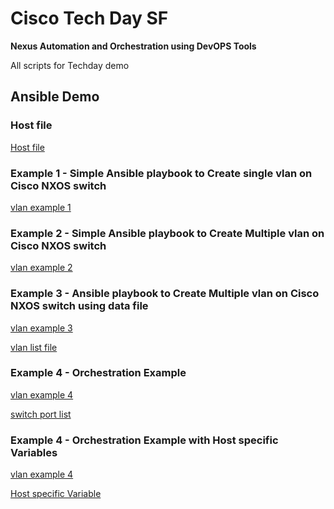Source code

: # Cisco Tech Day SF

**Nexus Automation and Orchestration using DevOPS Tools**

All scripts for Techday demo


## Ansible Demo

### Host file
[Host file](hosts)

### Example 1 - Simple Ansible playbook to Create single vlan on Cisco NXOS switch

[vlan example 1](vlan-example-1.yml)

### Example 2  - Simple Ansible playbook to Create Multiple vlan on Cisco NXOS switch

[vlan example 2](vlan-example-2.yml)

### Example 3  - Ansible playbook to Create Multiple vlan on Cisco NXOS switch using data file

[vlan example 3](vlan-example-3.yml)

[vlan list file ](vlan_list.yml)

### Example 4 - Orchestration Example

[vlan example 4](vlan-example-4.yml)

[switch port list ](port_list.yml)


### Example 4 - Orchestration Example with Host specific Variables

[vlan example 4](vlan-example-5.yml)

[Host specific Variable ](/host_vars/n9k-1.yml)
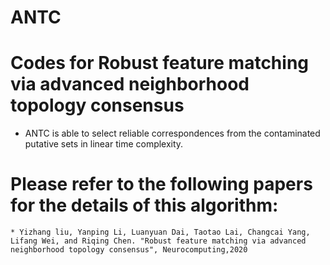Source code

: # ANTC


# Codes for Robust feature matching via advanced neighborhood topology consensus

* ANTC is able to select reliable correspondences from the contaminated putative sets in linear time complexity.
    
# Please refer to the following papers for the details of this algorithm:
    * Yizhang liu, Yanping Li, Luanyuan Dai, Taotao Lai, Changcai Yang, Lifang Wei, and Riqing Chen. "Robust feature matching via advanced neighborhood topology consensus", Neurocomputing,2020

........

[THE TASK]
Where the string "Ansible" turns up in a line of the data above, copy that whole line.

[ANSWER]
## Ansible Demo
### Example 1 - Simple Ansible playbook to Create single vlan on Cisco NXOS switch
### Example 2  - Simple Ansible playbook to Create Multiple vlan on Cisco NXOS switch
### Example 3  - Ansible playbook to Create Multiple vlan on Cisco NXOS switch using data file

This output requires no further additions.